Barely two months into the 2009-2010 session, the North Carolina General Assembly has already introduced a profusion of employment-related bills.
By comparison, the 2007-2008 session produced only a handful of employment-related bills of significance, and no groundbreaking laws were passed.
Employers should keep a watchful eye on several bills that already appear to have strong support this new legislative year.
Requiring E-Verify use
As we predicted last September (see “Prepare for possible changes in employment eligibility verification” ), identical bills have been reintroduced in the state House (H344) and Senate (S32) that would require private employers to use the federal E-Verify program when hiring new employees.
Through E-Verify, employers can compare employment eligibility information provided by an employee on a Form I-9 against databases maintained by the U.S. Department of Homeland Security and the Social Security Administration. Historically, E-Verify has been a wholly voluntary program.

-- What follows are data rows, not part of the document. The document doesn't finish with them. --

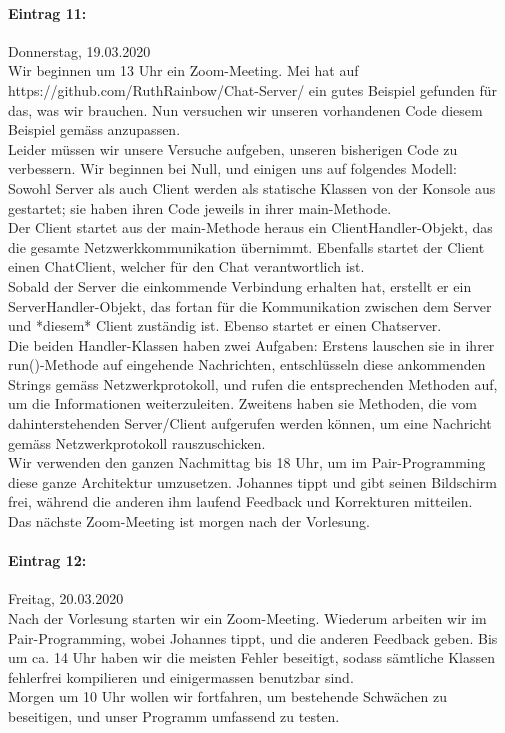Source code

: \documentclass[12pt]{article}
\begin{document}
\paragraph{Eintrag 11:}
Donnerstag, 19.03.2020\\
Wir beginnen um 13 Uhr ein Zoom-Meeting. Mei hat auf\\ https://github.com/RuthRainbow/Chat-Server/ ein gutes Beispiel gefunden f\"ur das, was wir brauchen. Nun versuchen wir unseren vorhandenen Code diesem Beispiel gem\"ass anzupassen.\\
Leider m\"ussen wir unsere Versuche aufgeben, unseren bisherigen Code zu verbessern. Wir beginnen bei Null, und einigen uns auf folgendes Modell:\\
Sowohl Server als auch Client werden als statische Klassen von der Konsole aus gestartet; sie haben ihren Code jeweils in ihrer main-Methode.\\
Der Client startet aus der main-Methode heraus ein ClientHandler-Objekt, das die gesamte Netzwerkkommunikation \"ubernimmt. Ebenfalls startet der Client einen ChatClient, welcher f\"ur den Chat verantwortlich ist.\\
Sobald der Server die einkommende Verbindung erhalten hat, erstellt er ein ServerHandler-Objekt, das fortan f\"ur die Kommunikation zwischen dem Server und *diesem* Client zust\"andig ist. Ebenso startet er einen Chatserver.\\
Die beiden Handler-Klassen haben zwei Aufgaben: Erstens lauschen sie in ihrer run()-Methode auf eingehende Nachrichten, entschl\"usseln diese ankommenden Strings gem\"ass Netzwerkprotokoll, und rufen die entsprechenden Methoden auf, um die Informationen weiterzuleiten. Zweitens haben sie Methoden, die vom dahinterstehenden Server/Client aufgerufen werden k\"onnen, um eine Nachricht gem\"ass Netzwerkprotokoll rauszuschicken.\\
Wir verwenden den ganzen Nachmittag bis 18 Uhr, um im Pair-Programming diese ganze Architektur umzusetzen. Johannes tippt und gibt seinen Bildschirm frei, w\"ahrend die anderen ihm laufend Feedback und Korrekturen mitteilen.\\
Das n\"achste Zoom-Meeting ist morgen nach der Vorlesung.

\paragraph{Eintrag 12:}
Freitag, 20.03.2020\\
Nach der Vorlesung starten wir ein Zoom-Meeting. Wiederum arbeiten wir im Pair-Programming, wobei Johannes tippt, und die anderen Feedback geben. Bis um ca. 14 Uhr haben wir die meisten Fehler beseitigt, sodass s\"amtliche Klassen fehlerfrei kompilieren und einigermassen benutzbar sind.\\
Morgen um 10 Uhr wollen wir fortfahren, um bestehende Schw\"achen zu beseitigen, und unser Programm umfassend zu testen.
\end{document}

Currently in North Carolina—and nationwide—all federal contractors must use E-Verify. Also, since January 2007, all North Carolina state agencies have been required to use it. North Carolina joined Arizona, Georgia, Idaho, Minnesota, Mississippi, Missouri, Oklahoma, Rhode Island, South Carolina and Utah in this requirement. To date, though, only Arizona, Mississippi and South Carolina have enacted laws requiring private employers (who are not federal contractors) to use E-Verify.
In addition to H344 and S32, two competing bills pending in the House (H324 and H388) would require participation in the E-Verify program by recipients of stimulus funds pursuant to the federal American Recovery and Reinvestment Act of 2009.

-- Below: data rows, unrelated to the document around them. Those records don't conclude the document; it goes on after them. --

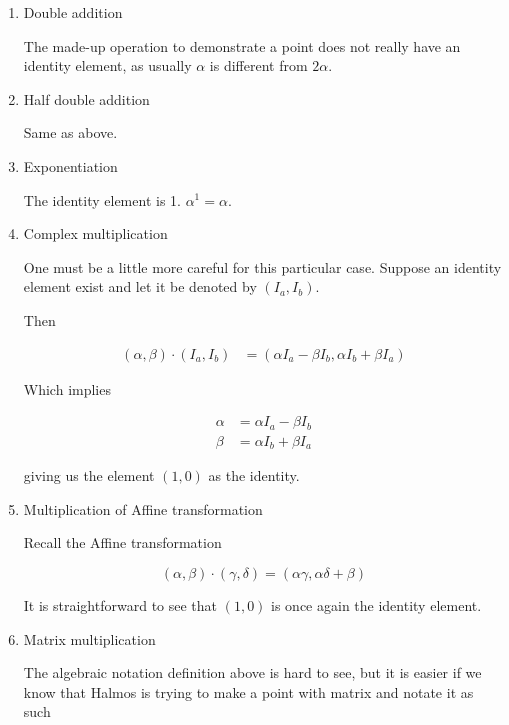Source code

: \begin{enumerate}
    \item Double addition

          The made-up operation to demonstrate a point does not really have an identity element, as usually $\alpha$ is different from $2\alpha$.

    \item Half double addition

          Same as above.

    \item Exponentiation

          The identity element is 1. $\alpha^1 = \alpha$.

    \item Complex multiplication

          One must be a little more careful for this particular case. Suppose an identity element exist and let it be denoted by $(I_a, I_b)$.

          Then

          \begin{align}
              (\alpha, \beta) \boxed{\cdot} (I_a, I_b) & = (\alpha I_a - \beta I_b, \alpha I_b + \beta I_a)
          \end{align}

          Which implies

          \begin{align}
              \alpha & = \alpha I_a - \beta I_b \\
              \beta  & = \alpha I_b + \beta I_a
          \end{align}

          giving us the element $(1,0)$ as the identity.

    \item Multiplication of Affine transformation

          Recall the Affine transformation

          \begin{equation}
              (\alpha, \beta) \boxed{\cdot} (\gamma, \delta) = (\alpha\gamma, \alpha\delta + \beta)
          \end{equation}

          It is straightforward to see that $(1,0)$ is once again the identity element.

    \item Matrix multiplication

          The algebraic notation definition above is hard to see, but it is easier if we know that Halmos is trying to make a point with matrix and notate it as such


\end{enumerate}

In the Senate, a comprehensive North Carolina Illegal Immigration Act (S337) is pending that would require, among other things, all employers to participate in the program.

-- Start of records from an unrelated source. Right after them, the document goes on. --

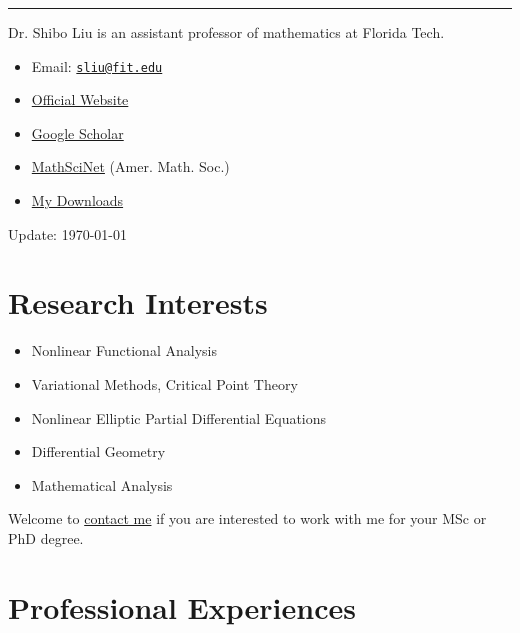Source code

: \documentclass[12pt]{amsproc}
\begin{document}
\begin{multicols}{3}
\tableofcontents

\end{multicols}

\hrule

Dr. Shibo Liu is an assistant professor of mathematics at Florida Tech.

\begin{itemize}
\item Email:  \href{mailto:sliu@fit.edu}{\texttt{sliu@fit.edu}}
\item \href{https://www.fit.edu/faculty-profiles/l/liu-shibo/}{Official Website}
\item \href{https://scholar.google.com/citations?hl=en&user=yEjKTkIAAAAJ}{Google Scholar}
\item \href{https://mathscinet.ams.org/mathscinet/search/author.html?mrauthid=671940}{MathSciNet} (Amer. Math. Soc.)
\item \href{https://app.box.com/s/8w8596ssl2yvc5207fw9cjok6huv16gh}{My Downloads}
\end{itemize}

Update: \today

\dotfill

\section{Research Interests}
\begin{itemize}
\item Nonlinear Functional Analysis
\item Variational Methods, Critical Point Theory
\item Nonlinear Elliptic Partial Differential Equations
\item Differential Geometry
\item Mathematical Analysis
\end{itemize}

Welcome to \href{mailto:sliu@fit.edu}{contact me} if you are interested to work with me for your MSc or PhD degree. 

\section{Professional Experiences}
\end{document}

The E-Verify program was set to expire in March until Congress authorized funding for it through the end of fiscal year 2009.
Mandatory paid sick leave?
Significant amendments to the North Carolina Wage and Hour Act are being debated this legislative session, as well.
A proposed Healthy Families and Healthy Workplaces Act, pending before both the House (H177) and Senate (S534), would mandate paid sick time benefits—up to seven work days (56 hours) in a calendar year—for North Carolina employees.
Organizations endorsing this proposed law include the AARP of North Carolina, the NAACP of North Carolina, North Carolina Association of Educators, North Carolina Council of Churches, North Carolina Justice Center and various health-related organizations.
In addition, several pending bills (H22, H23, S276 and S277) would enhance protections for underage workers and increase penalties for violations of North Carolina’s child labor laws.
It’s worth the effort to track all these bills. You can follow their progress through the Legislature and read them online at www.ncleg.net/Legislation/Legislation.html.
As always, should any of these bills—or any future submitted bills affecting employers—become law, you can expect a full discussion of the ramifications in North Carolina Employment Law.
Health care options
Although no groundbreaking bills specifically targeting employment law passed during the 2007-2008 legislative session, one law contained a provision worth noting.
Within the Insurance Chapter of the General Statutes, the General Assembly codified a Health Insurance Risk Pool. (N.C. Gen. Stat. §§ 58-50-175 to -255) This law provides an opportunity for affordable individual health coverage for people who lack access to employer-sponsored health plans or who are caught uncovered as a result of excludable pre-existing conditions.